BPJS Kesehatan telah menetapkan besaran iuran bagi peserta Program Jaminan Kesehatan Nasional (JKN) sesuai dengan kategori kepesertaan masing-masing.
Pembayaran iuran secara teratur menjadi kewajiban setiap peserta BPJS Kesehatan. Dengan status kepesertaan yang aktif, peserta dapat memanfaatkan berbagai layanan kesehatan yang disediakan BPJS Kesehatan tanpa kendala.
Memahami tarif iuran berdasarkan kelompok peserta menjadi hal yang tidak boleh diabaikan. Berikut besaran iuran BPJS Kesehatan berdasarkan masing-masing kelompok peserta.
Penerima Bantuan Iuran (PBI)
Kategori PBI diperuntukkan bagi masyarakat miskin atau kurang mampu yang telah memenuhi kriteria yang ditetapkan pemerintah.
Untuk peserta PBI, besaran iuran BPJS Kesehatan adalah Rp42.000 per bulan. Seluruh biaya tersebut ditanggung pemerintah dan dibayarkan langsung kepada BPJS Kesehatan.
Peserta tidak perlu mengeluarkan biaya pribadi untuk membayar iuran bulanan.
Pekerja Penerima Upah (PPU)
PPU merupakan peserta yang memperoleh penghasilan dari perusahaan atau pemberi kerja.
Besaran iuran BPJS Kesehatan untuk kelompok ini dibagi antara pemberi kerja dan pekerja dengan rincian sebagai berikut:
- 4 persen dibayarkan oleh pemberi kerja.
- 1 persen dibayarkan oleh pekerja atau peserta.
Pekerja Bukan Penerima Upah (PBPU) Dan Bukan Pekerja (BP)
Peserta yang termasuk dalam kategori PBPU dan BP wajib membayar iuran sesuai kelas layanan yang dipilih.
Berikut tarif iuran yang berlaku:
- Kelas I: Rp150.000 per bulan.
- Kelas II: Rp100.000 per bulan.
- Kelas III: Rp42.000 per bulan.
Khusus peserta Kelas III, jumlah iuran yang dibayarkan secara langsung sebesar Rp35.000 setiap bulan.
Sementara Rp7.000 sisanya diberikan pemerintah dalam bentuk subsidi sehingga total iuran tetap Rp42.000.
Mengapa Iuran BPJS Kesehatan Harus Dibayar Tepat Waktu?
Membayar iuran secara rutin memberikan sejumlah manfaat bagi peserta.
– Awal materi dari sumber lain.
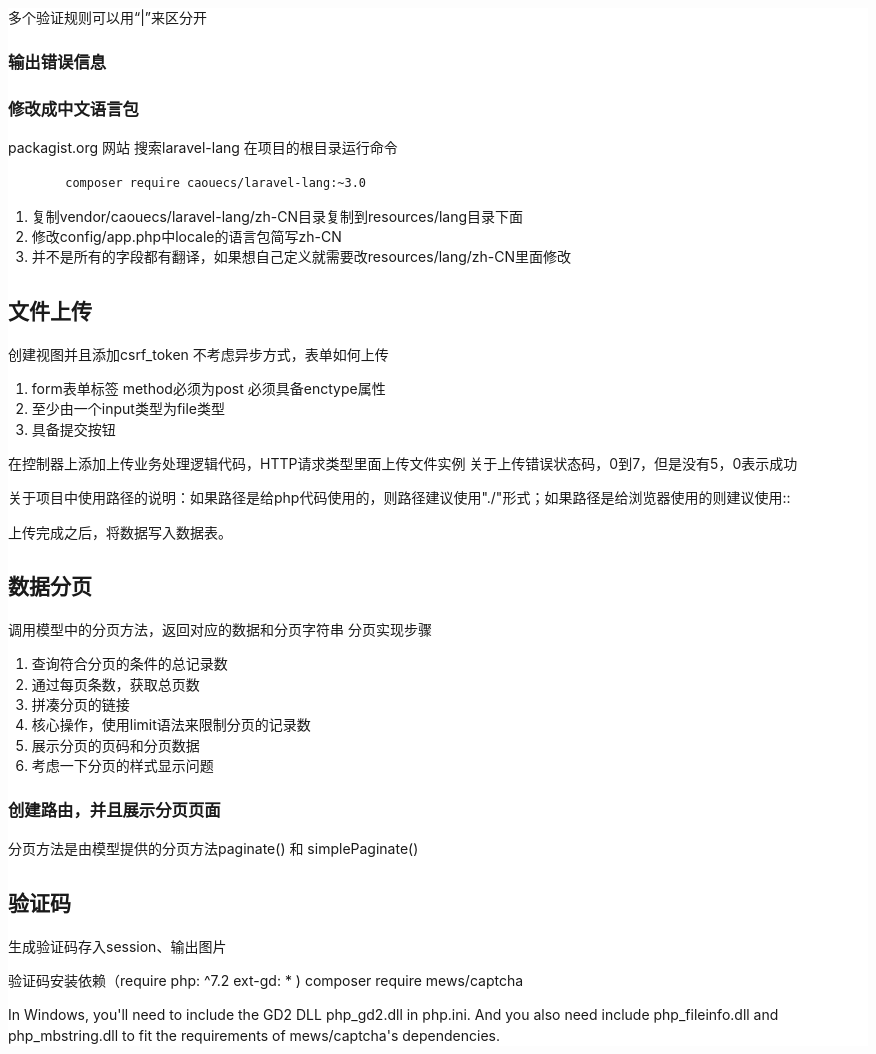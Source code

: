 多个验证规则可以用“|”来区分开

### 输出错误信息

### 修改成中文语言包
packagist.org 网站  搜索laravel-lang
在项目的根目录运行命令 
```
		composer require caouecs/laravel-lang:~3.0
```

1. 复制vendor/caouecs/laravel-lang/zh-CN目录复制到resources/lang目录下面
2. 修改config/app.php中locale的语言包简写zh-CN
3. 并不是所有的字段都有翻译，如果想自己定义就需要改resources/lang/zh-CN里面修改

## 文件上传
创建视图并且添加csrf_token
不考虑异步方式，表单如何上传
1. form表单标签 method必须为post 必须具备enctype属性
2. 至少由一个input类型为file类型
3. 具备提交按钮

在控制器上添加上传业务处理逻辑代码，HTTP请求类型里面上传文件实例
关于上传错误状态码，0到7，但是没有5，0表示成功

关于项目中使用路径的说明：如果路径是给php代码使用的，则路径建议使用"./"形式；如果路径是给浏览器使用的则建议使用::

上传完成之后，将数据写入数据表。

## 数据分页
调用模型中的分页方法，返回对应的数据和分页字符串
分页实现步骤
1. 查询符合分页的条件的总记录数
2. 通过每页条数，获取总页数
3. 拼凑分页的链接
4. 核心操作，使用limit语法来限制分页的记录数
5. 展示分页的页码和分页数据
6. 考虑一下分页的样式显示问题

### 创建路由，并且展示分页页面
分页方法是由模型提供的分页方法paginate() 和 simplePaginate()

## 验证码
生成验证码存入session、输出图片

验证码安装依赖（require php: ^7.2  ext-gd: * )
composer require mews/captcha

In Windows, you'll need to include the GD2 DLL php_gd2.dll in php.ini. 
And you also need include php_fileinfo.dll and php_mbstring.dll to fit the requirements of mews/captcha's dependencies.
Berikut beberapa keuntungan yang bisa diperoleh:
- Status kepesertaan tetap aktif sehingga layanan kesehatan dapat digunakan kapan diperlukan.
- Mendapat perlindungan biaya pengobatan dan pelayanan kesehatan sesuai ketentuan program JKN.
- Terhindar dari denda ketika menggunakan layanan kesehatan tertentu yang mensyaratkan kepesertaan aktif.
- Memberikan rasa aman saat menghadapi kondisi darurat yang membutuhkan penanganan medis.
- Mempermudah akses ke fasilitas kesehatan yang telah bekerja sama dengan BPJS Kesehatan.
Kesimpulan
Semoga informasi ini dapat membantu Anda memahami besaran iuran BPJS Kesehatan 2026 berdasarkan kategori peserta yang berlaku.